Hypothesis one was evaluated using 99mTc-dimercaptosuccinic acid (99mTc-DMSA) as a renal imaging agent. Dynamic images were acquired for 6 min with static imaging out to 20 h following an injection of 1.83±0.27 mCi in the ventral tail vein. 99mTc-DMSA is a cortical tubular agent and can be used as an indicator of functional renal mass. Animals in renal failure will have diminished 99mTc-DMSA uptake.4 99mTc-DMSA has also been used to evaluate renal morphology in both man and dogs. The uptake of 99mTc-DMSA at 20 h was 14.3±2.9% as measured on the ventral view and 12.7±2.8% on the lateral view.
There are no commercial assays available that can detect changes in iguana parathyroid hormone directly. Therefore, hypothesis two was evaluated by analyzing total and ionized calcium, phosphorus, total and ionized magnesium, vitamin D3, uric acid, and concomitant evaluations of standard radiographs and dual energy X-ray absorptiometry (DEXA) for bone density assessment. The use of DEXA technology in human medicine is most noted in osteoporosis research but has expanded to include research in renal disease.7
The complete blood count and serum chemistry values were similar to previously published reports.5 The other mean plasma values of interest were ionized magnesium (0.82±0.12 mmol/L); total magnesium (2.16±0.35 mEq/L); ionized calcium (1.68±0.11 mmol/L); total calcium 13.6±2.59 mg/dl); vitamin D3 (154.9±80 nmol/L). DEXA scans determined the mean total bone mineral density of healthy iguanas to be 0.56±0.06 g/cm2; and the total bone calcium to be 1.34±0.04 g calcium expressed as a percentage of body weight.

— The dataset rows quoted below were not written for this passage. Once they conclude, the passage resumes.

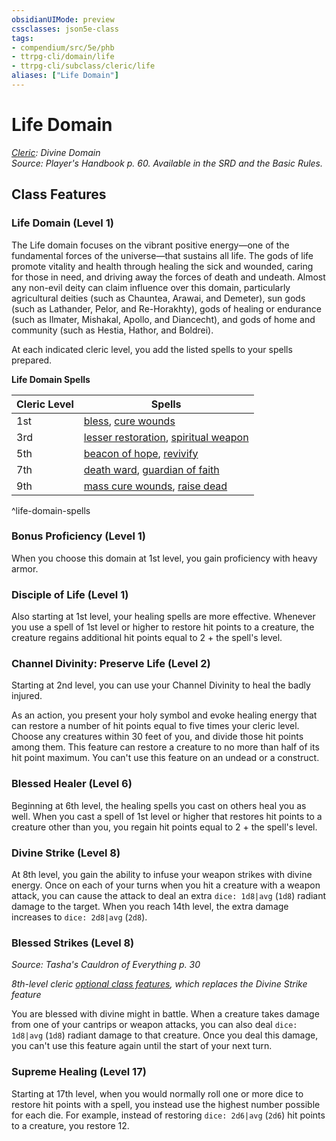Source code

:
 ```yaml
---
obsidianUIMode: preview
cssclasses: json5e-class
tags:
- compendium/src/5e/phb
- ttrpg-cli/domain/life
- ttrpg-cli/subclass/cleric/life
aliases: ["Life Domain"]
---
```

# Life Domain
*[Cleric](cleric.md): Divine Domain*  
*Source: Player's Handbook p. 60. Available in the SRD and the Basic Rules.*  


## Class Features

### Life Domain (Level 1)

The Life domain focuses on the vibrant positive energy—one of the fundamental forces of the universe—that sustains all life. The gods of life promote vitality and health through healing the sick and wounded, caring for those in need, and driving away the forces of death and undeath. Almost any non-evil deity can claim influence over this domain, particularly agricultural deities (such as Chauntea, Arawai, and Demeter), sun gods (such as Lathander, Pelor, and Re-Horakhty), gods of healing or endurance (such as Ilmater, Mishakal, Apollo, and Diancecht), and gods of home and community (such as Hestia, Hathor, and Boldrei).

At each indicated cleric level, you add the listed spells to your spells prepared.

**Life Domain Spells**

| Cleric Level | Spells |
|--------------|--------|
| 1st | [bless](compendium/spells/bless.md), [cure wounds](compendium/spells/cure-wounds.md) |
| 3rd | [lesser restoration](compendium/spells/lesser-restoration.md), [spiritual weapon](compendium/spells/spiritual-weapon.md) |
| 5th | [beacon of hope](compendium/spells/beacon-of-hope.md), [revivify](compendium/spells/revivify.md) |
| 7th | [death ward](compendium/spells/death-ward.md), [guardian of faith](compendium/spells/guardian-of-faith.md) |
| 9th | [mass cure wounds](compendium/spells/mass-cure-wounds.md), [raise dead](compendium/spells/raise-dead.md) |
^life-domain-spells

### Bonus Proficiency (Level 1)

When you choose this domain at 1st level, you gain proficiency with heavy armor.

### Disciple of Life (Level 1)

Also starting at 1st level, your healing spells are more effective. Whenever you use a spell of 1st level or higher to restore hit points to a creature, the creature regains additional hit points equal to 2 + the spell's level.

### Channel Divinity: Preserve Life (Level 2)

Starting at 2nd level, you can use your Channel Divinity to heal the badly injured.

As an action, you present your holy symbol and evoke healing energy that can restore a number of hit points equal to five times your cleric level. Choose any creatures within 30 feet of you, and divide those hit points among them. This feature can restore a creature to no more than half of its hit point maximum. You can't use this feature on an undead or a construct.

### Blessed Healer (Level 6)

Beginning at 6th level, the healing spells you cast on others heal you as well. When you cast a spell of 1st level or higher that restores hit points to a creature other than you, you regain hit points equal to 2 + the spell's level.

### Divine Strike (Level 8)

At 8th level, you gain the ability to infuse your weapon strikes with divine energy. Once on each of your turns when you hit a creature with a weapon attack, you can cause the attack to deal an extra `dice: 1d8|avg` (`1d8`) radiant damage to the target. When you reach 14th level, the extra damage increases to `dice: 2d8|avg` (`2d8`).

### Blessed Strikes (Level 8)
_Source: Tasha's Cauldron of Everything p. 30_

*8th-level cleric [optional class features](/compendium/rules/variant-rules/optional-class-features-tce.md), which replaces the Divine Strike feature*

You are blessed with divine might in battle. When a creature takes damage from one of your cantrips or weapon attacks, you can also deal `dice: 1d8|avg` (`1d8`) radiant damage to that creature. Once you deal this damage, you can't use this feature again until the start of your next turn.

### Supreme Healing (Level 17)

Starting at 17th level, when you would normally roll one or more dice to restore hit points with a spell, you instead use the highest number possible for each die. For example, instead of restoring `dice: 2d6|avg` (`2d6`) hit points to a creature, you restore 12.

This study standardized values of DMSA uptake, bone quality (DEXA), and plasma values relevant to renal secondary hyperparathyroidism, in a population of iguanas with healthy kidneys. DMSA appears to be a promising indicator for kidney health in iguanas. Further studies need to be performed to evaluate all of these parameters in a population of renal failure iguanas.
1. Barten, S.L. 1996. Lizards. In: D.R. Mader (ed.). Reptile Medicine and Surgery. W.B. Saunders Co., Philadelphia, Pennsylvania. Pp 324–332.
2. Boyer, T.H. 1998. Emergency care of reptiles. In: A.E. Rupley (ed.). The Veterinary Clinics of North America. Exotic animal practice. W.B. Saunders Co., Philadelphia, Pennsylvania. Pp 191–206.
3. Campbell, T.W. 1996. Clinical pathology. In: D.R. Mader (ed.). Reptile Medicine and Surgery. W.B. Saunders Co., Philadelphia, Pennsylvania. Pp 248–257.
4. Daniels, G.B., S.K. Mitchell, D. Mawby, J.E. Sackman, and D. Schmidt. 1999. Renal nuclear medicine: a review. Veterinary Radiology & Ultrasound. 40:572–587.
5. Divers, S.J., G. Redmayne, and E.K. Aves. 1996. Hematologic and biochemical values of 10 green iguana (Iguana iguana). Vet. Rec.138:203–205.
6. Kolle, P., and S. Reese. 1999. Intravenous Urography and cystography in tortoises. Proceedings, Association of Reptilian and Amphibian Veterinarians. 1999:141–142.
7. Parfitt, A.M. 1998. A structural approach to renal bone disease. J. Bone Mineral Res. 13:257–266.